But what I often forget at frozen times like these is that there is a powerful strength that moves beneath all the icy formations. Perhaps the curves or twists have held something captive and stopped me in my tracks but the breath, the creative spark, the sheer will, still moves around and past whatever is frozen in me. Sometimes it is only a matter of relaxing into the moment, of not forcing something that is not yet ready to be born. Other times it is the wisdom to hitch myself to ‘the Great Underground River’ that the Christian mystic Meister Eckhart speaks of. To allow my hopes and dreams to be carried by a force greater than myself.

At some point very soon all traffic on the river will be halted for the winter. Come to think of it, this may already have happened. I have not seen a barge making its way up or down the river for some time. When that time comes, the only prudent and logical thing to do is to stop and wait for the right moments of spring to begin to move the waters once again. The rhythm of this resting and waiting is firmly embedded in the wisdom of the way the world works.

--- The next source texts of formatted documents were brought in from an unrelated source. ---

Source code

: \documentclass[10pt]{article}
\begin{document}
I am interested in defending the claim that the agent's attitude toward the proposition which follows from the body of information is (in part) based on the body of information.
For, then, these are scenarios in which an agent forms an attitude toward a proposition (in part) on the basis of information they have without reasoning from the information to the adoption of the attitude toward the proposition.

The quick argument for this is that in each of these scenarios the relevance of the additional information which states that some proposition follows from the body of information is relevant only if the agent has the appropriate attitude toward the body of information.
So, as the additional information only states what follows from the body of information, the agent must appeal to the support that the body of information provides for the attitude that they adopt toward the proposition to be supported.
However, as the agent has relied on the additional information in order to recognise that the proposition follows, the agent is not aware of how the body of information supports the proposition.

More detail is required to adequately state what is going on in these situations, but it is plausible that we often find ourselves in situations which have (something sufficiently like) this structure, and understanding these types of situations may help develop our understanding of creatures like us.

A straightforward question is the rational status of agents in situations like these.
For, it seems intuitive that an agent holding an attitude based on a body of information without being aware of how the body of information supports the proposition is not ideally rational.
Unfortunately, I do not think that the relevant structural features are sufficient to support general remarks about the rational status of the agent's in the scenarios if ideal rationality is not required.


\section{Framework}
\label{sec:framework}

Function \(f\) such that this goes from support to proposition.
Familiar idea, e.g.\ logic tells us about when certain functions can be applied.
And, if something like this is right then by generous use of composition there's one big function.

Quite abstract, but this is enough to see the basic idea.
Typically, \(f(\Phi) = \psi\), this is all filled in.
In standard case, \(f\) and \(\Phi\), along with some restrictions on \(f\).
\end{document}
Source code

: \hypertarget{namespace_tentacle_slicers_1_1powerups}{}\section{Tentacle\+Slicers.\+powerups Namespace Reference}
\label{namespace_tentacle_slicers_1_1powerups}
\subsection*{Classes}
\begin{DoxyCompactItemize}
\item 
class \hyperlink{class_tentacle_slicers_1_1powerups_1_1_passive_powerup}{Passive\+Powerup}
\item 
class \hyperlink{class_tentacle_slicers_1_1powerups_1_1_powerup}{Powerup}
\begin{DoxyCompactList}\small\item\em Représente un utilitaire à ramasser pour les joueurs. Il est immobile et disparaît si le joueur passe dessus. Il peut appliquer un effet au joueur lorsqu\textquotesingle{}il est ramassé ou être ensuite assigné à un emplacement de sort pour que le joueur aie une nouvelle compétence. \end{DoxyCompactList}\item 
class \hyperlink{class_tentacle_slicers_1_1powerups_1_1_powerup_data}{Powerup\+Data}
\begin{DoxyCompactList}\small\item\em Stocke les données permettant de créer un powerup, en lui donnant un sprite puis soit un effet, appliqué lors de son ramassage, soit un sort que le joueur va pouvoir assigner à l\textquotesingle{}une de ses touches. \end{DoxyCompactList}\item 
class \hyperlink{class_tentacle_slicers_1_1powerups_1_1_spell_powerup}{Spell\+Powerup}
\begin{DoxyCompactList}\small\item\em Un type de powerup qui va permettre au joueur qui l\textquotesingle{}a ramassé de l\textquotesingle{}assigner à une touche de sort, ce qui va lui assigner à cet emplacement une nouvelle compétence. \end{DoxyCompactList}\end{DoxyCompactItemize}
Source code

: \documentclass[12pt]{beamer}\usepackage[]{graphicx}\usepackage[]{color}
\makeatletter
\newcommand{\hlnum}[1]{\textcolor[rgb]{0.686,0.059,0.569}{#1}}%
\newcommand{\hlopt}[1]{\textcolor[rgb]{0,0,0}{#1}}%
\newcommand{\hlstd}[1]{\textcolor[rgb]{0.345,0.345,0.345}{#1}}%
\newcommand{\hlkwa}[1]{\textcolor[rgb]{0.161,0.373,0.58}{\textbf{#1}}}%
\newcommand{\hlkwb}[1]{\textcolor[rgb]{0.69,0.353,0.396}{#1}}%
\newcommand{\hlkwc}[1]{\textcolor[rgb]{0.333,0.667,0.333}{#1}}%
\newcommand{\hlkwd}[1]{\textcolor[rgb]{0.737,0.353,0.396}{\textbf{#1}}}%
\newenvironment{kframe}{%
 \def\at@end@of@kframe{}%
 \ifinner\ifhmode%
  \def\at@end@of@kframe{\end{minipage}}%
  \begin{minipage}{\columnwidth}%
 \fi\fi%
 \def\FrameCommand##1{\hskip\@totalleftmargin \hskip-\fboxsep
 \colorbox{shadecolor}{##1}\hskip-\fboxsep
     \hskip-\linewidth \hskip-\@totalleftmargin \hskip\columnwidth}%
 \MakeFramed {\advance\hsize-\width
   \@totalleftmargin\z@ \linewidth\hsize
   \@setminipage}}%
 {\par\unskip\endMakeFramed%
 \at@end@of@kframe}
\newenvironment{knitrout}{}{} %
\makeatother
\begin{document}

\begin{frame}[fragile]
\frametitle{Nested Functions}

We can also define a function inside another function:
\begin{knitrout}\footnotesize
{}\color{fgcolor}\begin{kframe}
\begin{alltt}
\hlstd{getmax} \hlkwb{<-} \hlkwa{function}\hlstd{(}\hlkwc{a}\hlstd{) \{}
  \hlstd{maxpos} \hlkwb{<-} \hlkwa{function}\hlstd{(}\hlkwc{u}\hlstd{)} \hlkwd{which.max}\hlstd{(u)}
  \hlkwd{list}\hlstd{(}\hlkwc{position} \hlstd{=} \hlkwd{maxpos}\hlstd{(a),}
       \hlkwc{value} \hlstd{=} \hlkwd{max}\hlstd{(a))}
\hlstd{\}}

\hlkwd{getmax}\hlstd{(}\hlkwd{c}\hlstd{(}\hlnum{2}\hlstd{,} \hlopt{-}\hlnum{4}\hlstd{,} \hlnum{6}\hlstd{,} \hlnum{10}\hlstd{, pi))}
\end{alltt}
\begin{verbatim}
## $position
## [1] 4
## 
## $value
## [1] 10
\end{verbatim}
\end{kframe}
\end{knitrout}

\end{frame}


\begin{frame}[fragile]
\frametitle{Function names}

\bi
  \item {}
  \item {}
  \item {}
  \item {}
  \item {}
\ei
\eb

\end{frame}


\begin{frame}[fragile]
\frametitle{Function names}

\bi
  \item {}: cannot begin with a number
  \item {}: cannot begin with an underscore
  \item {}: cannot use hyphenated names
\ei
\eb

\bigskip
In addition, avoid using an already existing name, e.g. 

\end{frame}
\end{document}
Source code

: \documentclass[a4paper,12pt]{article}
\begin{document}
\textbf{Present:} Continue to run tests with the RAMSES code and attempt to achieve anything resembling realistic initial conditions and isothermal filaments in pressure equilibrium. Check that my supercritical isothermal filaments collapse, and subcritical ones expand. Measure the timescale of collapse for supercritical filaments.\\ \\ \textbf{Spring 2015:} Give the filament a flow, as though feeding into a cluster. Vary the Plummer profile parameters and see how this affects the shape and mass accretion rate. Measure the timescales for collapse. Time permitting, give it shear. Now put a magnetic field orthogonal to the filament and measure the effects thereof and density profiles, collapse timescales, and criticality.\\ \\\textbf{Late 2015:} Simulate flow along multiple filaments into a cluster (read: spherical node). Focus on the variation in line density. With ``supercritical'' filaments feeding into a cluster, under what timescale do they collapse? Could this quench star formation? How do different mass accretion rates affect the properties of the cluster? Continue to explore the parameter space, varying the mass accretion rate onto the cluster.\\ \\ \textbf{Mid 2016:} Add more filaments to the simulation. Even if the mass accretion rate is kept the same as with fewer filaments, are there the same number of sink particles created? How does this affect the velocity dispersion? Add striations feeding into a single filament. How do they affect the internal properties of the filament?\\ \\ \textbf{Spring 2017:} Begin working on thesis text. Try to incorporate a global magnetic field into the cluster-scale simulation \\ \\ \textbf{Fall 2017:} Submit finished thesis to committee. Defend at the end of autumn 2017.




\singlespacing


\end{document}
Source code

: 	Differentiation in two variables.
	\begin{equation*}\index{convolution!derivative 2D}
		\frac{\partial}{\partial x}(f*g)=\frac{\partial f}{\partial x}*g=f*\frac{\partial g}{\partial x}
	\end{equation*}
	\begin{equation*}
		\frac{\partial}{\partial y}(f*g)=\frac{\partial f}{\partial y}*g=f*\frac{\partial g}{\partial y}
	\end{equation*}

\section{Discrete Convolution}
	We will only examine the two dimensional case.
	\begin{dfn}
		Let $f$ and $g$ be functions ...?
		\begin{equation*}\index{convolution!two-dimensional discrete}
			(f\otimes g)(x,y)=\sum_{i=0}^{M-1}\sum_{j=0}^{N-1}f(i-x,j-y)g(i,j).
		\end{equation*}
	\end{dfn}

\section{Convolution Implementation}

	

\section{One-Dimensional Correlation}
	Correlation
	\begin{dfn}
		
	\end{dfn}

Until then my work and the river’s is to learn from what has come to a standstill and to remember the powerful current that flows beneath and within.

Dancing Partners

If you have ever had occasion to be out early in the morning before the dawn breaks, you will have noticed that the darkest time of night is immediately before dawn. The darkness deepens and becomes more anonymous. If you had never been to the world and never known what a day was, you couldn’t possibly imagine how the darkness breaks, how the mystery and color of a day arrive. Light is incredibly generous, but also gentle. When you attend to the way the dawn comes, you learn how light can coax the dark. The first fingers of light appear on the horizon, and ever so deftly and gradually, they pull the mantle of darkness away from the world. Quietly before you is the mystery of a new dawn, the new day.”
~John O’Donohue, Anam Cara: A Book of Celtic Wisdom

At a meeting I attended last night, our convener began the meeting with this reading. Afterwards I headed home and went straight for this book to reread these beautiful and evocative sentences. I was so struck with them, not only for their poetry, but because I had spent the hour or so before the meeting sitting in a cafe watching this very movement of light and darkness. I had watched the seemingly quick descending of the darkness of the day. I had watched the sky go from pale blue to shades of crimson and orange(where does that come from?) as it moved into a deep, velvety blue. The only contrast was the brilliant white of the waxing moon. The whole process had seemed like an experience of watching an enormous painting being created before my very eyes.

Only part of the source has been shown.